Hungary’s constitution now bans rough sleeping
Homeless people face compulsory work programme or jail under new law
An amendment to Hungary’s constitution that opponents claim criminalises homelessness has gone into effect.
As of today, it is a criminal offence to sleep in a public place in the central European nation, under a new law introduced by Prime Minister Viktor Orban’s right-wing government.
Sleeping rough in public places has been a fineable offence since 2013, but the new amendment gives police powers to forcibly remove anyone who refuses to voluntarily enter a homeless shelter. Police can also confiscate their property and destroy their campsite.
Repeat offenders “will face enrolment in a compulsory work programme or jail”, The Guardian reports.
The United Nations has described the measure as “one in a long line of legislative moves aimed at controlling and eliminating the homeless population in Hungary”, mostly made up of “people living in poverty, persons with disabilities, refugees and migrants, and Roma”.
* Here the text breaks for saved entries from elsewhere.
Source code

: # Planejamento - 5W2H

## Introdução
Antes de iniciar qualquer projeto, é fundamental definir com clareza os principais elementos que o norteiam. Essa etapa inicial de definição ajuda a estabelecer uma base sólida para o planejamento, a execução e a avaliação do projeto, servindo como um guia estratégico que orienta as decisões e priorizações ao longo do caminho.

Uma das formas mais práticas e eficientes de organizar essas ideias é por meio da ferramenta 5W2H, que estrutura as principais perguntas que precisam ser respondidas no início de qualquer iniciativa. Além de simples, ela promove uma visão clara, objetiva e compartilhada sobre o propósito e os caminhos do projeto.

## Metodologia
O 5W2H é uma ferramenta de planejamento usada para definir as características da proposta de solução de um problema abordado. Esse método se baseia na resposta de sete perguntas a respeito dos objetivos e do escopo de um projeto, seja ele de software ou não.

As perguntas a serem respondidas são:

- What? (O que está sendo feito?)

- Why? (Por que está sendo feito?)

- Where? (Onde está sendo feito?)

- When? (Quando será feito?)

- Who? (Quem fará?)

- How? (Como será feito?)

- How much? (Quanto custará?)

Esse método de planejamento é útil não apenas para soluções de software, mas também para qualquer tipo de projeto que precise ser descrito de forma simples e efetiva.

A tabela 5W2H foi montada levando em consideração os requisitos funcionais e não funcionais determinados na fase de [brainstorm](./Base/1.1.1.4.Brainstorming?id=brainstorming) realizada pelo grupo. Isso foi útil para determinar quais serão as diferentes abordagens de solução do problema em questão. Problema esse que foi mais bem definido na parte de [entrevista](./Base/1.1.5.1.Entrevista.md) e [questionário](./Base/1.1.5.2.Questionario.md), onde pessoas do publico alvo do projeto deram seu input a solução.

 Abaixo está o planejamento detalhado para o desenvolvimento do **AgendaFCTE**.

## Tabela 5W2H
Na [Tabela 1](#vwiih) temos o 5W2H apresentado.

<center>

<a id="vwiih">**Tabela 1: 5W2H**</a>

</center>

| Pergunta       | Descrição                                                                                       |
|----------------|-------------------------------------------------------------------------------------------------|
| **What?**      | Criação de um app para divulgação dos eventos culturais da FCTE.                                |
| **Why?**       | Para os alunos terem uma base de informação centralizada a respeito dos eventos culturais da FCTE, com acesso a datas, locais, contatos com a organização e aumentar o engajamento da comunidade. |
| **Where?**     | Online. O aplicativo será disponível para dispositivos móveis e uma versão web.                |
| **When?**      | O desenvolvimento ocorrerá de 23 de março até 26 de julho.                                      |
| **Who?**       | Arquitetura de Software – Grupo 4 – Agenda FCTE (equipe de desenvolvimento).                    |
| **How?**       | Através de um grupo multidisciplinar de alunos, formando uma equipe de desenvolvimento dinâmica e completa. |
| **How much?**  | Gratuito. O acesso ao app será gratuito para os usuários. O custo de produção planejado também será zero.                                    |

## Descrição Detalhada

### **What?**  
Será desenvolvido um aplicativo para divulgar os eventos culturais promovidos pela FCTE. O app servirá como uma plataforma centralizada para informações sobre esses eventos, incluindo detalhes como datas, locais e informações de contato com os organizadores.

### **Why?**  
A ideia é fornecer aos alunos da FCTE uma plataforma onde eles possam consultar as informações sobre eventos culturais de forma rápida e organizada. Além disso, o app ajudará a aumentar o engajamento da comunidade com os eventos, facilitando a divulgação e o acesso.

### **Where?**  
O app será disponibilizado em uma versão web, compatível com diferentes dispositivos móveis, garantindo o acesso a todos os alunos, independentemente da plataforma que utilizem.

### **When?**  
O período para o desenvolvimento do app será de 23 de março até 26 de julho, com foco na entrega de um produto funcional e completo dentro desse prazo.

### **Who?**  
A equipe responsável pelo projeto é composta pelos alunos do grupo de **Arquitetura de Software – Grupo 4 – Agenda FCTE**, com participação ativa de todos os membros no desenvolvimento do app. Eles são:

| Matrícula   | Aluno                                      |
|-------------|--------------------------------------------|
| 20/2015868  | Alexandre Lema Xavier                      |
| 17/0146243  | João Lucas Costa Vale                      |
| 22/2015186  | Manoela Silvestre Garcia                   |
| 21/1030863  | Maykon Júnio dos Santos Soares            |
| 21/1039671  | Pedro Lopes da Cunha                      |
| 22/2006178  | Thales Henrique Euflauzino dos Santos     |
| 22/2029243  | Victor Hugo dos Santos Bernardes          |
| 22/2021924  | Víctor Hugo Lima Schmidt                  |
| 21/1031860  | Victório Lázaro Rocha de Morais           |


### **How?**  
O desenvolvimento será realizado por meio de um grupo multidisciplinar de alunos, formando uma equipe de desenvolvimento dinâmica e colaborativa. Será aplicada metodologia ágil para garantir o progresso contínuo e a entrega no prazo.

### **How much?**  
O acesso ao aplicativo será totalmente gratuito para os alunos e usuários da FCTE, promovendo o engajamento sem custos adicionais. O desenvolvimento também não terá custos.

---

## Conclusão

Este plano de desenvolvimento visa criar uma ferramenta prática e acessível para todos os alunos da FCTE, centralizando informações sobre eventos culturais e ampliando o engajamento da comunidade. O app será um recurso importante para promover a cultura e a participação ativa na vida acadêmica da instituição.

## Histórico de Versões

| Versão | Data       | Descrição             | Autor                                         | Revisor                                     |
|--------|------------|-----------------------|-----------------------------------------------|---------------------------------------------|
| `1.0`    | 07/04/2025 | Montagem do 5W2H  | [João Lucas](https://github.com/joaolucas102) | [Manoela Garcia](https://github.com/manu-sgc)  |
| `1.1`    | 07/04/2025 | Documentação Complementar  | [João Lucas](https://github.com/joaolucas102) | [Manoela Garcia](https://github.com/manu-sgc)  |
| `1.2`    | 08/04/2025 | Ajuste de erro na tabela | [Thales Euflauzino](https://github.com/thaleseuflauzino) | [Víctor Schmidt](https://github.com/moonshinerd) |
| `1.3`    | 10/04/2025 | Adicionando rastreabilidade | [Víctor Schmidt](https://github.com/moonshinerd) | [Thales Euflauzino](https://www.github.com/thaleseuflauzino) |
The amendment, approved by lawmakers in June, is a reworking of an anti-rough sleeping law overturned in court as unconstitutional. Writing the prohibition into the constitution, however, “makes it harder to challenge legally”, says the Associated Press.
When the proposal appeared before parliament in June, the UN’s special rapporteur on housing, Leilani Farha, railed against the plan in a forcefully worded open letter in which she said that the government’s treatment of rough sleepers was “absolutely unacceptable”.
“What is this ‘crime’ they have committed? Merely trying to survive,” she said.
The number of homeless people in Hungary is estimated to be between 20,000 and 50,000 - a wide range, but in any case far in excess of the 11,000 places currently available in state-run shelters.
The government has said it intends to invest more funding into expanding provision for the homeless, but this has not been enough to convince the amendment’s detractors, who gathered in Budapest yesterday to protest the new law.
Despite domestic and international pushback, the government stands by the amendment, which it says is in the “interests of society as a whole".
State Secretary for Social Affairs Attila Fulop said the law will serve a joint purpose “to ensure that homeless people are not on the streets at night-time and that citizens can make use of public space unimpeded”.